Problem — Copy all lines below containing "management".

Collection entries —
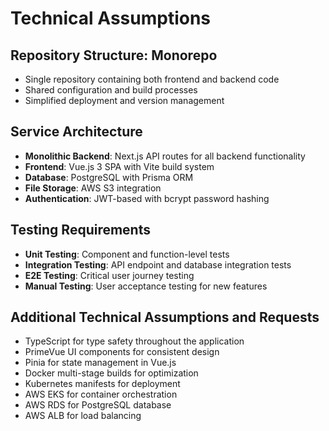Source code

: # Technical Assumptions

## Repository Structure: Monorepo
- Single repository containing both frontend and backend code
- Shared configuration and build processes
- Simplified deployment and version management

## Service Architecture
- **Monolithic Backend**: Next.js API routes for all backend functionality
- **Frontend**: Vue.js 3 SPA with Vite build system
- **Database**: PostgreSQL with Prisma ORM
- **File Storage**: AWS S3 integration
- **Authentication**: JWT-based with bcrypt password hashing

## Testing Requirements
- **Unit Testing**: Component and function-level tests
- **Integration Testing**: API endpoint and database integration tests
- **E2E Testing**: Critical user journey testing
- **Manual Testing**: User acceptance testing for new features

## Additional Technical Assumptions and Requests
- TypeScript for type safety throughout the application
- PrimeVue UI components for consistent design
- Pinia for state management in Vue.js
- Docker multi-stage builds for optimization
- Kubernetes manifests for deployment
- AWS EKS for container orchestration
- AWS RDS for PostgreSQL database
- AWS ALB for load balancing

---

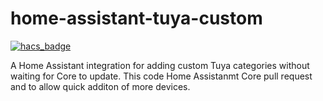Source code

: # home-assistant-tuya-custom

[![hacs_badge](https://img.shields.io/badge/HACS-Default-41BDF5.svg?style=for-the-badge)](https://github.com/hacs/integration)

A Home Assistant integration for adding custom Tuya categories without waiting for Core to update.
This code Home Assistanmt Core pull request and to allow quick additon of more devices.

Answer —
- Simplified deployment and version management
- Pinia for state management in Vue.js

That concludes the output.